19 Mayıs 2024 Pazar

İngiltere'deki 12 Aralık seçim sonuçlarına dair

Nihayetinde İşçi Partisi ilerici bir manifesto ile seçimlere girmiş olsa da işçi sınıfı ve yoksul halklar Brexit'in kendisinin çıkarına olduğunu düşündü, bundan dolayı da Brexit'i en çok savunan partiyi destekleyerek, kendi çıkarlarına uygun oy kullandı. Brexit için yapılan oylamayı dikkate almayanları, demokrasiyi hiçe saydıkları için cezalandırdı.

12 Aralık tarihinde tüm Britanya içerisinde gerçekleşen erken seçimlerin sonuçları İşçi Partisi için büyük bir hezimet oldu. 11 yıllık muhafazakâr hükümetinin işçi ve emekçilerin hayatını zehirleyen kemer sıkma politikalarından kurtulmak için bir olanak olarak görülen erken genel seçimlerde, muhafazakâr parti ve onun başbakanı Borris Johnson'un parlamentodaki mevcut sandalye sayısını arttırarak tek başına iktidar olması sadece İşçi Partisi içerisinde değil, birçok değişik kesimde şok etkisi yarattı.

Britanya seçim sistemini anlamak, muhafazakâr partinin 2017 yılında gerçekleşen seçimlere göre toplam oy oranını arttıramadığı halde milletvekili sayısını nasıl bu derece arttırdığını anlamak bakımından önemli.

Britanya seçim sistemi First Past Post olarak adlandırılır ve "bir bölgede en çok oyu alan kişinin kazandığı" bir oylama metodudur. Yani bir partinin ülke bazında almış olduğu toplam oy oranının hiç bir kıymeti yoktur. Önemli olan seçim bölgelerinde gösterdikleri adayların o bölgede kullanılan toplam oyların çoğunluğunu almasıdır.

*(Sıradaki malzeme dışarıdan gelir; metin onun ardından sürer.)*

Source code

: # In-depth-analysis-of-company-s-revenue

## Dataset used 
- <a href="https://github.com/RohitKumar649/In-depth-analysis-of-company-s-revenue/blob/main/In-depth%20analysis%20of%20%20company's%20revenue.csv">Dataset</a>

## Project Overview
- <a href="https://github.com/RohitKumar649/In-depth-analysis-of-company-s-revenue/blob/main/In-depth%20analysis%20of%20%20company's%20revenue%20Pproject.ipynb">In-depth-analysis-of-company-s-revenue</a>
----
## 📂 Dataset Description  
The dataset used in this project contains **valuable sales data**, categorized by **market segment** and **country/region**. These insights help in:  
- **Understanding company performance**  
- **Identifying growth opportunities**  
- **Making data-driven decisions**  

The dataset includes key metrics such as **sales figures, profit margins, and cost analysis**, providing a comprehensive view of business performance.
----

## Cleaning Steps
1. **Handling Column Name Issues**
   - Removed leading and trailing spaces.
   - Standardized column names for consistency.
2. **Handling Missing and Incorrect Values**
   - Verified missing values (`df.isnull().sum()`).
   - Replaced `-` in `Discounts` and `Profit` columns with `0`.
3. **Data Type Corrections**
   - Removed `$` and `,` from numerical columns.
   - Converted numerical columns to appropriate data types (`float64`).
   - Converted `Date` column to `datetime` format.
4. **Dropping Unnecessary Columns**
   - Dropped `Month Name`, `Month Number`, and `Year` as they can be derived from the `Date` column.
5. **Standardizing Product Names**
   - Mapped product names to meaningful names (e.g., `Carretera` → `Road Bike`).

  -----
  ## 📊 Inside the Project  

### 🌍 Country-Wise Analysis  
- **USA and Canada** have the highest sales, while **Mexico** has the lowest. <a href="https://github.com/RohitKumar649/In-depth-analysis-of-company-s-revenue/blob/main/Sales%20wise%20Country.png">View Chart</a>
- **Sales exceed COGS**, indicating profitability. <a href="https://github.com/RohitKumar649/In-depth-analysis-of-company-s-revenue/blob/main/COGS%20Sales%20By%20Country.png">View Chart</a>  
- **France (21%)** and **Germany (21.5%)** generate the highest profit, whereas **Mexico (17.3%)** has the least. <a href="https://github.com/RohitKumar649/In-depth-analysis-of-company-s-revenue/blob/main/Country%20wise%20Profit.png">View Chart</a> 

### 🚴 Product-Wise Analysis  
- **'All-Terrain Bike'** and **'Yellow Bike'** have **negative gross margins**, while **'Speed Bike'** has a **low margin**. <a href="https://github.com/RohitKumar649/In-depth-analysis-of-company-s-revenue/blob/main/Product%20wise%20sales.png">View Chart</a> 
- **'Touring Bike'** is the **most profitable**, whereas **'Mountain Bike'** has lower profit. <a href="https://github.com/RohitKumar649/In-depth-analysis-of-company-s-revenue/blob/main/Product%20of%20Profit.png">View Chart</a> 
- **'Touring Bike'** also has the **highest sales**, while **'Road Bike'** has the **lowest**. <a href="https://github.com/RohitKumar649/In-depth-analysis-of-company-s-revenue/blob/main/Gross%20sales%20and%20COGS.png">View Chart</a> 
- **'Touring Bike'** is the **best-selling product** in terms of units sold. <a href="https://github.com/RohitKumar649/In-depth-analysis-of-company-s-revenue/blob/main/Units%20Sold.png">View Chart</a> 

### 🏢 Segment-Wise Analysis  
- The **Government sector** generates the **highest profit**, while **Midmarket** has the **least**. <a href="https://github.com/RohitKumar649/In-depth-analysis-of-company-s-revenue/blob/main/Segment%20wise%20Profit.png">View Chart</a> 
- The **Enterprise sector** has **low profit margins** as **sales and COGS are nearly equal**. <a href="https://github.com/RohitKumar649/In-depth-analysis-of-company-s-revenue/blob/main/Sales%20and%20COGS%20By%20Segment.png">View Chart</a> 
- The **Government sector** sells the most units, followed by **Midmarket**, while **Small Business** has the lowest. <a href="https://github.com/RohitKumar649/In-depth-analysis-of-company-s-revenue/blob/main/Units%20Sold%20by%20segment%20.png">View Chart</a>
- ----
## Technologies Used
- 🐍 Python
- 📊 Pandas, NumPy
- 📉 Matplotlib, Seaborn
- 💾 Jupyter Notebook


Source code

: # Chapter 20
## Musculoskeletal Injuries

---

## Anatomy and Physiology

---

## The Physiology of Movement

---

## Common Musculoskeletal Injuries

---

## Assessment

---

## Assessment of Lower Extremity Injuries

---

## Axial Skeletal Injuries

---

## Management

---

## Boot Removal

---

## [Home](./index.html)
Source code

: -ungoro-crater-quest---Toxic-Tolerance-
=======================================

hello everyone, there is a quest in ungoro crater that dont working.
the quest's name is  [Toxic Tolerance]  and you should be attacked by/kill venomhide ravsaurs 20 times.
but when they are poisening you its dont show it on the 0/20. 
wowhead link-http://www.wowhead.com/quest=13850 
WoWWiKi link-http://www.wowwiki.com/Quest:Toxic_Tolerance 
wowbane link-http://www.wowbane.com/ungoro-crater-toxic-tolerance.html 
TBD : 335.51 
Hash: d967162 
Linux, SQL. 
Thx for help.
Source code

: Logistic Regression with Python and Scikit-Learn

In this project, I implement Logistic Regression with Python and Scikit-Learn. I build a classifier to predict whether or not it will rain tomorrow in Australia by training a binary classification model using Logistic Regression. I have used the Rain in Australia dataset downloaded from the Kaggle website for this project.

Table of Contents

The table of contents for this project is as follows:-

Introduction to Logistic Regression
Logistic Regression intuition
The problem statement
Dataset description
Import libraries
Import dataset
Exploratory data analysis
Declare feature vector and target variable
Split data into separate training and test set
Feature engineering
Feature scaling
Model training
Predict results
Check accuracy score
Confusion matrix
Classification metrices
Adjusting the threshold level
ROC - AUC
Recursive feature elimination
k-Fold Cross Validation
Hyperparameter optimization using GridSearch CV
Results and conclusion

O bölgede en çok oyu alan kişi partisinin genel seçimlerde elde ettiği başarıdan bağımsız bir şekilde milletvekili seçilir.

Bugüne kadar ülke genelindeki oy oranı ne kadar düşük olursa olsun, İşçi Partisi Kuzey İngiltere'nin işçi kentleri olan ve bir kısmı kuzey Galler'den Merseyside ve Lancashire'den Yorkshire'a kadar uzanan bölgeleri her daim korumayı ve oralardan milletvekili çıkartmayı başarmıştı. Ancak bu seçimlerde neredeyse tarihi boyunca buradan milletvekili çıkartamayan Muhafazakar Parti, bu bölgenin 66 milletvekilinden 33'ünü aldı.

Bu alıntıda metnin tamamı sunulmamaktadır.